** EXERCISE REQUIREMENTS **
Every entry is to be printed again precisely as given.

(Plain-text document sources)

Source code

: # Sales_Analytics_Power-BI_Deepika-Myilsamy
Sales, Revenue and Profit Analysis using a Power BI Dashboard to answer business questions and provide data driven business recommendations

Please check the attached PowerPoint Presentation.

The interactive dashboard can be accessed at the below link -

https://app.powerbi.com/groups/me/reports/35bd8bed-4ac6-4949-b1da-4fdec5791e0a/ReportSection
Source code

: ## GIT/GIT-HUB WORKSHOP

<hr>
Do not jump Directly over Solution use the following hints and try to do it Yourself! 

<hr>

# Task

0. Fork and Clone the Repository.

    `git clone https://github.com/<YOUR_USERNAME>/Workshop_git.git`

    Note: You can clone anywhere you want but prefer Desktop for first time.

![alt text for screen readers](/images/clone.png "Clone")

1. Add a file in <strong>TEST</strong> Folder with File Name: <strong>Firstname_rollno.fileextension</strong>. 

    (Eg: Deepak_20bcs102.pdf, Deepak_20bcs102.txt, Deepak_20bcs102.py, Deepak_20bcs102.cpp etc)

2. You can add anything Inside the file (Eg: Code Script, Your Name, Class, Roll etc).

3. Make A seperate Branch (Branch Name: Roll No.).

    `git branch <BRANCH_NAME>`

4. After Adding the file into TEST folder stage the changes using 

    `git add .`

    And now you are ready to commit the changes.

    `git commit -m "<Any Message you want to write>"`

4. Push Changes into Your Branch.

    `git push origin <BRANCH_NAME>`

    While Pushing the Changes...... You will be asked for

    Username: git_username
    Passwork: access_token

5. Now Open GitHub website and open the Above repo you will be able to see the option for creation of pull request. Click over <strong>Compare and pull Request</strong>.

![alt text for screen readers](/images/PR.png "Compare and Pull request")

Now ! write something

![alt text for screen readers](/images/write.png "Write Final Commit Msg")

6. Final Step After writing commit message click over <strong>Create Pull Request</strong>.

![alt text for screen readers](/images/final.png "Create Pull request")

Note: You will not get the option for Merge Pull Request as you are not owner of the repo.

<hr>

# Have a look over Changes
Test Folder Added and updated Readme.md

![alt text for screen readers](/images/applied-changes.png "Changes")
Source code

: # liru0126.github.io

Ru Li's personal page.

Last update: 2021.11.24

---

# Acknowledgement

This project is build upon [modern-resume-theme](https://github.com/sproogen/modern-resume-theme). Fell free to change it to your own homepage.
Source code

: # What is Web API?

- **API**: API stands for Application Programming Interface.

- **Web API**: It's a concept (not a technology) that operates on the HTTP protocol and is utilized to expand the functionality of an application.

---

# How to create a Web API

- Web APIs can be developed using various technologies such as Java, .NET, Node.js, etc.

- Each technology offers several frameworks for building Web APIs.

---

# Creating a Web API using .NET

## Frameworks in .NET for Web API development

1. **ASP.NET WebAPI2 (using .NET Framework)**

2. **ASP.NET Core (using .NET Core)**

** EXERCISE RESULT **
Source code

: # Sales_Analytics_Power-BI_Deepika-Myilsamy
Sales, Revenue and Profit Analysis using a Power BI Dashboard to answer business questions and provide data driven business recommendations

Please check the attached PowerPoint Presentation.

The interactive dashboard can be accessed at the below link -

https://app.powerbi.com/groups/me/reports/35bd8bed-4ac6-4949-b1da-4fdec5791e0a/ReportSection
Source code

: ## GIT/GIT-HUB WORKSHOP

<hr>
Do not jump Directly over Solution use the following hints and try to do it Yourself! 

<hr>

# Task

0. Fork and Clone the Repository.

    `git clone https://github.com/<YOUR_USERNAME>/Workshop_git.git`

    Note: You can clone anywhere you want but prefer Desktop for first time.

![alt text for screen readers](/images/clone.png "Clone")

1. Add a file in <strong>TEST</strong> Folder with File Name: <strong>Firstname_rollno.fileextension</strong>. 

    (Eg: Deepak_20bcs102.pdf, Deepak_20bcs102.txt, Deepak_20bcs102.py, Deepak_20bcs102.cpp etc)

2. You can add anything Inside the file (Eg: Code Script, Your Name, Class, Roll etc).

3. Make A seperate Branch (Branch Name: Roll No.).

    `git branch <BRANCH_NAME>`

4. After Adding the file into TEST folder stage the changes using 

    `git add .`

    And now you are ready to commit the changes.

    `git commit -m "<Any Message you want to write>"`

4. Push Changes into Your Branch.

    `git push origin <BRANCH_NAME>`

    While Pushing the Changes...... You will be asked for

    Username: git_username
    Passwork: access_token

5. Now Open GitHub website and open the Above repo you will be able to see the option for creation of pull request. Click over <strong>Compare and pull Request</strong>.

![alt text for screen readers](/images/PR.png "Compare and Pull request")

Now ! write something

![alt text for screen readers](/images/write.png "Write Final Commit Msg")

6. Final Step After writing commit message click over <strong>Create Pull Request</strong>.

![alt text for screen readers](/images/final.png "Create Pull request")

Note: You will not get the option for Merge Pull Request as you are not owner of the repo.

<hr>

# Have a look over Changes
Test Folder Added and updated Readme.md

![alt text for screen readers](/images/applied-changes.png "Changes")
Source code

: # liru0126.github.io

Ru Li's personal page.

Last update: 2021.11.24

---

# Acknowledgement

This project is build upon [modern-resume-theme](https://github.com/sproogen/modern-resume-theme). Fell free to change it to your own homepage.
Source code

: # What is Web API?

- **API**: API stands for Application Programming Interface.

- **Web API**: It's a concept (not a technology) that operates on the HTTP protocol and is utilized to expand the functionality of an application.

---

# How to create a Web API

- Web APIs can be developed using various technologies such as Java, .NET, Node.js, etc.

- Each technology offers several frameworks for building Web APIs.

---

# Creating a Web API using .NET

## Frameworks in .NET for Web API development

1. **ASP.NET WebAPI2 (using .NET Framework)**

2. **ASP.NET Core (using .NET Core)**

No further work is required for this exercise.